» **Aim of the task**
Begin with the first line of the material and write out each line exactly, ending with the line that contains "BNB Chain Testnet". Pictures are not part of the copy.

» **Data for this task**
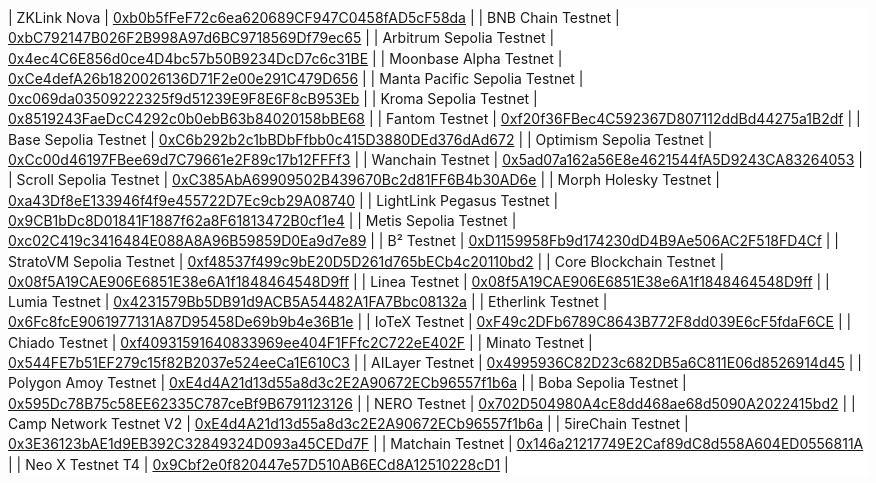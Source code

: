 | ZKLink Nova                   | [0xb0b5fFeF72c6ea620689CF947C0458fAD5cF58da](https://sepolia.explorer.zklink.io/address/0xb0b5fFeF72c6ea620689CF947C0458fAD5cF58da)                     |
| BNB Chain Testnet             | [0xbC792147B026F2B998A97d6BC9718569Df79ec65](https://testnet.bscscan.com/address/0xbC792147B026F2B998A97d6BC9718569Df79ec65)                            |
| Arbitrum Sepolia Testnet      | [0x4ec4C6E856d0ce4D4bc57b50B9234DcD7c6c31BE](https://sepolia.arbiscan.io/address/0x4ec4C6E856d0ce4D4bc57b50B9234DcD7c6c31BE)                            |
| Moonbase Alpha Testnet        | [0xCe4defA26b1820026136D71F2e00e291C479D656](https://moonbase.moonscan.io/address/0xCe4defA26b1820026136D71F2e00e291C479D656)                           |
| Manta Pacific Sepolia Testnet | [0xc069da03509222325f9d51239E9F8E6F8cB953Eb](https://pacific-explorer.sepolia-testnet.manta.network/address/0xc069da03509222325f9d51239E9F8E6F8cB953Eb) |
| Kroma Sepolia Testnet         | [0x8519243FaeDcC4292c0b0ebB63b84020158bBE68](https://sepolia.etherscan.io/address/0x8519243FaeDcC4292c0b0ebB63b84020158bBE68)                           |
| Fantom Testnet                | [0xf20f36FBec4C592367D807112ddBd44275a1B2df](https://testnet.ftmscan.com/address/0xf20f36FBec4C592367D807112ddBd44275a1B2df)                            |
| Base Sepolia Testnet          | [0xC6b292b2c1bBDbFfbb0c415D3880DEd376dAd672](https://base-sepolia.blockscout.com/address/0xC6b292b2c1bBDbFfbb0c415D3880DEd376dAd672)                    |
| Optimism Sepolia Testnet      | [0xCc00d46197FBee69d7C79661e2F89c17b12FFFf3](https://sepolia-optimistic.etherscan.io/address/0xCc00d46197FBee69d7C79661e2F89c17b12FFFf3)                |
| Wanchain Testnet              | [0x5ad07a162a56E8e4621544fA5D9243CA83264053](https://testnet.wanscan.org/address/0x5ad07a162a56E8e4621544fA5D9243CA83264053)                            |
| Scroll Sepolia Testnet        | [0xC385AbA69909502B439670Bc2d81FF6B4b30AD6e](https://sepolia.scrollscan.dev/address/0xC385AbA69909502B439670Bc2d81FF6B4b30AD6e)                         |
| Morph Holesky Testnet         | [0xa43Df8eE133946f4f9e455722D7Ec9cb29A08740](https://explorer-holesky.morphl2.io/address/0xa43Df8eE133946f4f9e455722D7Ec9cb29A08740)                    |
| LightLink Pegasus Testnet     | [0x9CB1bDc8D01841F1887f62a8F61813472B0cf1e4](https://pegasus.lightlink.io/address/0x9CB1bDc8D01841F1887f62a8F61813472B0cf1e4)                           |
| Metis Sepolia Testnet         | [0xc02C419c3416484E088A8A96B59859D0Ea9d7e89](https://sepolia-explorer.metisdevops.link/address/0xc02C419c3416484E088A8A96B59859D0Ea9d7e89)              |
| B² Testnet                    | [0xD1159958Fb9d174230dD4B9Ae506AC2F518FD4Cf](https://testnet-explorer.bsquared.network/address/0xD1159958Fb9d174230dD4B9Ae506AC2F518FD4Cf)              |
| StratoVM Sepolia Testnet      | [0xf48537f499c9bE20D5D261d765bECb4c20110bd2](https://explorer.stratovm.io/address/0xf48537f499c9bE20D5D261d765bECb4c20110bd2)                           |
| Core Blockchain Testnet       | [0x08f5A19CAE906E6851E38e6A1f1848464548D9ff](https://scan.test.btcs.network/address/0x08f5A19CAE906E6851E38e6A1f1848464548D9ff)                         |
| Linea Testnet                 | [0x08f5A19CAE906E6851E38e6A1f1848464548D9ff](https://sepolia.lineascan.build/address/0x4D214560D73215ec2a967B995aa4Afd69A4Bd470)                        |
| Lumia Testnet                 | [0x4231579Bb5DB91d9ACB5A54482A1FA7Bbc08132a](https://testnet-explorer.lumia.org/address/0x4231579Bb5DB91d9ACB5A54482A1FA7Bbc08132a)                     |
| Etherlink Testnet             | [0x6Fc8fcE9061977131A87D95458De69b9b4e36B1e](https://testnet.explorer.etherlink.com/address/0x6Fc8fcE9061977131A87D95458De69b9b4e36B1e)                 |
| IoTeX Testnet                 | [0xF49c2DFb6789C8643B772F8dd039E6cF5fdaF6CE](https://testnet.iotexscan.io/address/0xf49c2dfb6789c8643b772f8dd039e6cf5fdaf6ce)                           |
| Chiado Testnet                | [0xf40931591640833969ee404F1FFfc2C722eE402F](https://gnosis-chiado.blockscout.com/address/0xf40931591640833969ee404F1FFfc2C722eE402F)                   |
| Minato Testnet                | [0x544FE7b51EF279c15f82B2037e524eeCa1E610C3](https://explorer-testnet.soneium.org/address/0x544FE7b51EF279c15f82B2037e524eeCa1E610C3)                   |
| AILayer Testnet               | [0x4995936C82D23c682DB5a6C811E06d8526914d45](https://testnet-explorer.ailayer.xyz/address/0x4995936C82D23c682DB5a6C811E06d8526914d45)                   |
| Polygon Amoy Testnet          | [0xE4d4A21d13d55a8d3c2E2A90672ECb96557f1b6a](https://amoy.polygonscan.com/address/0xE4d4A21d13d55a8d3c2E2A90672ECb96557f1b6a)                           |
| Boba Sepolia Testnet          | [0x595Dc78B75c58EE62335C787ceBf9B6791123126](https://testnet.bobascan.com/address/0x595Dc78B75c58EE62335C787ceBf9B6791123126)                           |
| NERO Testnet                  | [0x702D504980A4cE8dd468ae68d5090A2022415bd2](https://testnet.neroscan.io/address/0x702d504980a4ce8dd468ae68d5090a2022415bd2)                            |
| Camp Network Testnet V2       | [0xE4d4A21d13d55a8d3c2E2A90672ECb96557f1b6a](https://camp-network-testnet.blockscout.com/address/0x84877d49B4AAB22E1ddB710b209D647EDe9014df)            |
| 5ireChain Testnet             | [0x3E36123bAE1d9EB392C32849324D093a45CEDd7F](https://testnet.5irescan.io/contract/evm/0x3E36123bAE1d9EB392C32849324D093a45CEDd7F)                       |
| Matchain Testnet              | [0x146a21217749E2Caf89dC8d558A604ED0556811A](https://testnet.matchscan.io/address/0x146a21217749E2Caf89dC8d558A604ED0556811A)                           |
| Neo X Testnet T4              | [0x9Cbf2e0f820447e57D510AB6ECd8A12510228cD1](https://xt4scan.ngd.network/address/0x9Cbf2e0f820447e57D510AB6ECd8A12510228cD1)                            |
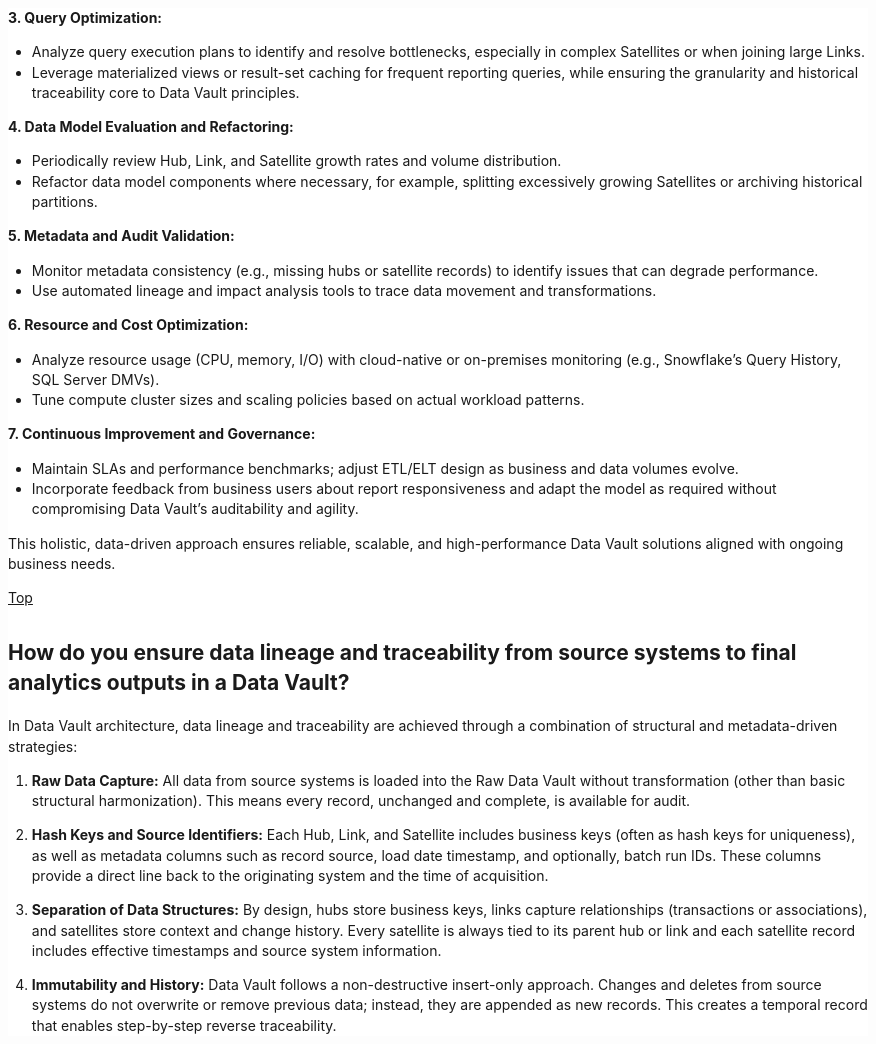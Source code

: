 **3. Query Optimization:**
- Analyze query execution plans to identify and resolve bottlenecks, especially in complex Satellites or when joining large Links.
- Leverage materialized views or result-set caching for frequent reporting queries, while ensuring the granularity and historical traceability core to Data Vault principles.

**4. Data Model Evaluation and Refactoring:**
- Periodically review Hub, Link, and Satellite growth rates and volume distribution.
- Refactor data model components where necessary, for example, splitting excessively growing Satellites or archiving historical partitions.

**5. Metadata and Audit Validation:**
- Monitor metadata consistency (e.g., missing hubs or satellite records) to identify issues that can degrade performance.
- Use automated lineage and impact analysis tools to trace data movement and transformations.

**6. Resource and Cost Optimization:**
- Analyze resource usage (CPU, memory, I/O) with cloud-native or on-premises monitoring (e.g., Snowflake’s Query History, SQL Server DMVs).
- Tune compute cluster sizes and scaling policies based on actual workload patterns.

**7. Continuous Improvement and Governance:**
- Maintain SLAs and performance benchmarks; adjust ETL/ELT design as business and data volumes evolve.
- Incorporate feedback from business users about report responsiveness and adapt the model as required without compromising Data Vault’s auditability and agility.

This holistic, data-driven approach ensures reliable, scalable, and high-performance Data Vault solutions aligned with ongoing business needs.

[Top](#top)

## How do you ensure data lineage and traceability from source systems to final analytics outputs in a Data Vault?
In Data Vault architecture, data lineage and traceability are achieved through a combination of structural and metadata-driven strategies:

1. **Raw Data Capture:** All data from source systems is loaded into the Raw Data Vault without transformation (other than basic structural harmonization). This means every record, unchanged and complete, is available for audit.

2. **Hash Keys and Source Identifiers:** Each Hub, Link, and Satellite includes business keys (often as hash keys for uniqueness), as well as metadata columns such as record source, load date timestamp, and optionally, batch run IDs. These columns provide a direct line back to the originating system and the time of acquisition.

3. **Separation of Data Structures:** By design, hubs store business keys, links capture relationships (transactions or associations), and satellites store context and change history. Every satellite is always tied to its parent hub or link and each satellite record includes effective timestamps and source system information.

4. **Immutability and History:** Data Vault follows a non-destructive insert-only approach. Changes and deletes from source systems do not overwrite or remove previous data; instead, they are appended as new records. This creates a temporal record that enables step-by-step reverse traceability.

» **Reply to the exercise**
Source code

: | ZKLink Nova                   | [0xb0b5fFeF72c6ea620689CF947C0458fAD5cF58da](https://sepolia.explorer.zklink.io/address/0xb0b5fFeF72c6ea620689CF947C0458fAD5cF58da)                     |
| BNB Chain Testnet             | [0xbC792147B026F2B998A97d6BC9718569Df79ec65](https://testnet.bscscan.com/address/0xbC792147B026F2B998A97d6BC9718569Df79ec65)                            |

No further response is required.